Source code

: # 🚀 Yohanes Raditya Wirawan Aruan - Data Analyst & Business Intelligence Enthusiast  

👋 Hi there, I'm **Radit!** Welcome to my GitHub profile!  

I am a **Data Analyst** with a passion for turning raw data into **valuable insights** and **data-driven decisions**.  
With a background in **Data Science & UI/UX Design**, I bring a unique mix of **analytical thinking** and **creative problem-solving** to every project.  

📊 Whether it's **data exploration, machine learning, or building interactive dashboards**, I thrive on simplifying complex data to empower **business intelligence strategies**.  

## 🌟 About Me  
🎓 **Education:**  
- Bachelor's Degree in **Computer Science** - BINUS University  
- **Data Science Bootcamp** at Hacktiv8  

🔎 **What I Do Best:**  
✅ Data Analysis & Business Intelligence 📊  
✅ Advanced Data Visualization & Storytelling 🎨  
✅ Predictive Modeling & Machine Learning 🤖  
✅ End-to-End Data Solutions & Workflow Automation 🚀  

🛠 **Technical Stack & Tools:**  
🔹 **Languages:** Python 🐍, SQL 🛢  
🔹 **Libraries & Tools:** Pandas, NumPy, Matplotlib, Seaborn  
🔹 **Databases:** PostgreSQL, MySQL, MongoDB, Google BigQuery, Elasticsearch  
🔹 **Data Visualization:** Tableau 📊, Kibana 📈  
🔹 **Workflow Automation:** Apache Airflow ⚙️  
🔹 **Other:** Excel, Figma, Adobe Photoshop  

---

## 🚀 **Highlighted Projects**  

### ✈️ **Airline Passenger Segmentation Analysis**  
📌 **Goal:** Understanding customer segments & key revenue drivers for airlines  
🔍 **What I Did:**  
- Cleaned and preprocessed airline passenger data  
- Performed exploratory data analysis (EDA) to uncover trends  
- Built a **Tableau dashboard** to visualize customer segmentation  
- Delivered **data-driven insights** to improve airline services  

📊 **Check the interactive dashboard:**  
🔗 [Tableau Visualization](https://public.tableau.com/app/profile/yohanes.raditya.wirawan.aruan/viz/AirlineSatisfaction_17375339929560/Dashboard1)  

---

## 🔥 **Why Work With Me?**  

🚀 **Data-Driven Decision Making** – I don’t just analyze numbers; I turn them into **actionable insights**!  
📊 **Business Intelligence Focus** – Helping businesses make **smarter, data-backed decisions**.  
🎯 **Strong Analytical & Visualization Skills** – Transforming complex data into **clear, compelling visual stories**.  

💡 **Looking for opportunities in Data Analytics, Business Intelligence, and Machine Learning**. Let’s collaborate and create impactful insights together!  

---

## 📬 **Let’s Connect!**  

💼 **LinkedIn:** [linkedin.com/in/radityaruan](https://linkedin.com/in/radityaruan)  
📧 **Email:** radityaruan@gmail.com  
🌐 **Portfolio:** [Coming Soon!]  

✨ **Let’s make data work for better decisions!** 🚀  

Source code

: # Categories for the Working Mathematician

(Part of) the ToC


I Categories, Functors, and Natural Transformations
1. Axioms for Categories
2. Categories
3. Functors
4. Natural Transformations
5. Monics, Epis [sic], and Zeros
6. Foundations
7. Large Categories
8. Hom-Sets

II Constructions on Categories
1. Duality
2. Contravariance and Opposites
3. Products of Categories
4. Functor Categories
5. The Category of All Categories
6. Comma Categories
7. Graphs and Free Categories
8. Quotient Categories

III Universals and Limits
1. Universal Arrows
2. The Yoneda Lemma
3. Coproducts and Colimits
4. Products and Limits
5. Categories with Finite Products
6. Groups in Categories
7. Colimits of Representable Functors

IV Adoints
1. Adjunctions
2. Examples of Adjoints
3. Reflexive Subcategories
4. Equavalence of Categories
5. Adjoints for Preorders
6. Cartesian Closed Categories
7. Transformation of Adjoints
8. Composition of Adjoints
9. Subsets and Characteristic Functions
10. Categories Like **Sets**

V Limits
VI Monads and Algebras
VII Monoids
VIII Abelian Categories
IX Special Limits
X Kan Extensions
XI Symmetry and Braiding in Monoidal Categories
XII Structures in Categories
--
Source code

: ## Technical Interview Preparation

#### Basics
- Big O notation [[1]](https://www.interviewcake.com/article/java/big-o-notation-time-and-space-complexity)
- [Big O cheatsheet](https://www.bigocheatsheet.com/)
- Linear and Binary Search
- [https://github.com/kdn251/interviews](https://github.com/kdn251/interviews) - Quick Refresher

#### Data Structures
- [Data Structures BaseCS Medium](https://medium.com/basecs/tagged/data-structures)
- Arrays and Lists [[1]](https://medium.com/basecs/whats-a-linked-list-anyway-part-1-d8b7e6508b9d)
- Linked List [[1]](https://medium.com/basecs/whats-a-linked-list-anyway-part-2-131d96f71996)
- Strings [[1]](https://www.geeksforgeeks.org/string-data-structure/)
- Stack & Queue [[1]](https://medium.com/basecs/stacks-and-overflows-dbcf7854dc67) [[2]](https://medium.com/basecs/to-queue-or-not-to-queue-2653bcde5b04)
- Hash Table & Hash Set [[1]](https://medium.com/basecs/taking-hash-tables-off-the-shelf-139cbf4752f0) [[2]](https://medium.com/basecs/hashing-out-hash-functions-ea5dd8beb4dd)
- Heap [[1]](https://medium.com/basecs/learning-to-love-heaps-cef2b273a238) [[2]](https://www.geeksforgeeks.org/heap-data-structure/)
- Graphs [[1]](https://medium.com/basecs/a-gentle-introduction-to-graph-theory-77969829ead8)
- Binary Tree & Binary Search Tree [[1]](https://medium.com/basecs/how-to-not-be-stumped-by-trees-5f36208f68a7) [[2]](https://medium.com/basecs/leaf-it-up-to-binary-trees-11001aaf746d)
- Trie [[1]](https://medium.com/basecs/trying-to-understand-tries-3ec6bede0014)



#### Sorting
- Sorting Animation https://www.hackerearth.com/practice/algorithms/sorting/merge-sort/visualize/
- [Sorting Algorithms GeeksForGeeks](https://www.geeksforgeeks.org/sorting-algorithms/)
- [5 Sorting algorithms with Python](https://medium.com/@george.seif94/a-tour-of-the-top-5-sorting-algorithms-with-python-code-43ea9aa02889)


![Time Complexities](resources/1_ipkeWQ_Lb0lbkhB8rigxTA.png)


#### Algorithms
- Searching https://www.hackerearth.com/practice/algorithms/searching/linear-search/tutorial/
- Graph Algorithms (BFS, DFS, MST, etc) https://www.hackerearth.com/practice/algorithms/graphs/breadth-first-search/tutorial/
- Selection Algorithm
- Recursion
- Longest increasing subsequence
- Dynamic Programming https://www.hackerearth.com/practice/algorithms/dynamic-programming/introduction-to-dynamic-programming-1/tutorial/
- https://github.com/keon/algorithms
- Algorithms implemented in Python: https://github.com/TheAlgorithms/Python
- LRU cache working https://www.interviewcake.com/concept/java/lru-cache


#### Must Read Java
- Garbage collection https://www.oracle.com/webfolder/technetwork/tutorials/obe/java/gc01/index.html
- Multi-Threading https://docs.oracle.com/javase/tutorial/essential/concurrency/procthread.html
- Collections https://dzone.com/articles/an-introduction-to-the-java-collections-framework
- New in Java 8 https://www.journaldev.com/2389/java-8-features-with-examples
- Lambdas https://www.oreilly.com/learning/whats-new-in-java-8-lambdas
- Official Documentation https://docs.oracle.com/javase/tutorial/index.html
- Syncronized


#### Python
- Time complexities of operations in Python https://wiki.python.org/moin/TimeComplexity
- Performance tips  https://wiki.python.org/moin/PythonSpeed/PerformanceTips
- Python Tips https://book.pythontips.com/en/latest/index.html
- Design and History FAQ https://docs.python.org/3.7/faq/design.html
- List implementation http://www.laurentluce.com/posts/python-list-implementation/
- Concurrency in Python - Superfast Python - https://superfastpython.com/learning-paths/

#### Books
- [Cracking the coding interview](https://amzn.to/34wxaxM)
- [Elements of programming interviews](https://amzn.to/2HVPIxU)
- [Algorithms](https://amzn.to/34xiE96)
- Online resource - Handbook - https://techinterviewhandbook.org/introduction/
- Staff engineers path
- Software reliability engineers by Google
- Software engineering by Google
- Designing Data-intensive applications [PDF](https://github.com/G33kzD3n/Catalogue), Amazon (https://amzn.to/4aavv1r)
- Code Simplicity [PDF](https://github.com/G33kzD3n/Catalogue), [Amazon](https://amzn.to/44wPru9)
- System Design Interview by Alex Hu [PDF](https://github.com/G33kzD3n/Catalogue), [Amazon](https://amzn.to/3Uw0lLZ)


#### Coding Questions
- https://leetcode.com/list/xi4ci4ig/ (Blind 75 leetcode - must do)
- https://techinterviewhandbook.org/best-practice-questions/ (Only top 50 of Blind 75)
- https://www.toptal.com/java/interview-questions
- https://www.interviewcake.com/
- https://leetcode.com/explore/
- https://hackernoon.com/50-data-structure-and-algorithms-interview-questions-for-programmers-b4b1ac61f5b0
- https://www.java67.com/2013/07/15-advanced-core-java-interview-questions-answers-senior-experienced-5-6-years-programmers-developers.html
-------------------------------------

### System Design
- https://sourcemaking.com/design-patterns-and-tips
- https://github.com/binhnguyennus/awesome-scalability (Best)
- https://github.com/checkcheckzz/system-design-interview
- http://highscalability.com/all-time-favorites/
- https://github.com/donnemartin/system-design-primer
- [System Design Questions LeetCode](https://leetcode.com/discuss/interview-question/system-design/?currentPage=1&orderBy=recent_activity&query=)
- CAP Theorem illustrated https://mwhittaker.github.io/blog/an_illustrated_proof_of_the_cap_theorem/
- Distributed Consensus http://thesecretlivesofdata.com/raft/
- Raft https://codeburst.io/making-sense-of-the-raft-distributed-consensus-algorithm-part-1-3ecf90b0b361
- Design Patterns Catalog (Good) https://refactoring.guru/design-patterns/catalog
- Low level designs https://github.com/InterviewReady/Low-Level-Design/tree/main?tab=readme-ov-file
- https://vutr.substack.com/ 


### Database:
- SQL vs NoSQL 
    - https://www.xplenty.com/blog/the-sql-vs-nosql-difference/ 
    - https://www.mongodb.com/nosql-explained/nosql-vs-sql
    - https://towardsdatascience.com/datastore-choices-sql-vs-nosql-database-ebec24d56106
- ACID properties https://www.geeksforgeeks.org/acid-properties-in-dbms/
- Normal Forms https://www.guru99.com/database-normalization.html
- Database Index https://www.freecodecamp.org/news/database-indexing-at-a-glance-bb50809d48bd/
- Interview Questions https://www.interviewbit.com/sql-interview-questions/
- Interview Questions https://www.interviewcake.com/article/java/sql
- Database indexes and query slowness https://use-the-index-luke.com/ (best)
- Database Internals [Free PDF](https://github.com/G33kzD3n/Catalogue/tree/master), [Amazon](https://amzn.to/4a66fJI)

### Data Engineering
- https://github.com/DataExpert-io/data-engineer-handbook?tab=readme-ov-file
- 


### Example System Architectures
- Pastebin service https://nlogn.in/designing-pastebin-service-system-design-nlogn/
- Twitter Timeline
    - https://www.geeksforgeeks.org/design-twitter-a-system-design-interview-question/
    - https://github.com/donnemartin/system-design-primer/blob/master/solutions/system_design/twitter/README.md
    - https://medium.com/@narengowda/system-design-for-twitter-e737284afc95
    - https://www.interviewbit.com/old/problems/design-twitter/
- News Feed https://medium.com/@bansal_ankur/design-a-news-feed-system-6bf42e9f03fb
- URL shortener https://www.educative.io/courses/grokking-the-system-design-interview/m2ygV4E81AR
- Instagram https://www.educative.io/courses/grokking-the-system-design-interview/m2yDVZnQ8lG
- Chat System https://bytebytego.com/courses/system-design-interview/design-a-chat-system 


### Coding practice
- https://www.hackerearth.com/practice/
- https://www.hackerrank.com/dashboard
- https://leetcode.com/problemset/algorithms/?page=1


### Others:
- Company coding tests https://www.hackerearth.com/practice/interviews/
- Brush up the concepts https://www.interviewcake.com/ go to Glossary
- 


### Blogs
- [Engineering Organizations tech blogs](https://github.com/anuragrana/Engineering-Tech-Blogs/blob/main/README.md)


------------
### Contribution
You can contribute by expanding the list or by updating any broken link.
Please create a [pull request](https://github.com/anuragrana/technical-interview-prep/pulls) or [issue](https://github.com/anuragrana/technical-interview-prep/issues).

*Task objective:*
The response should hold exactly the lines starting at the line with "- https://www.mongodb.com/nosql-explained/nosql-vs-sql" and ending at the line with "- Normal Forms", and no other line of the material above.

*Task result:*
    - https://www.mongodb.com/nosql-explained/nosql-vs-sql
    - https://towardsdatascience.com/datastore-choices-sql-vs-nosql-database-ebec24d56106
- ACID properties https://www.geeksforgeeks.org/acid-properties-in-dbms/
- Normal Forms https://www.guru99.com/database-normalization.html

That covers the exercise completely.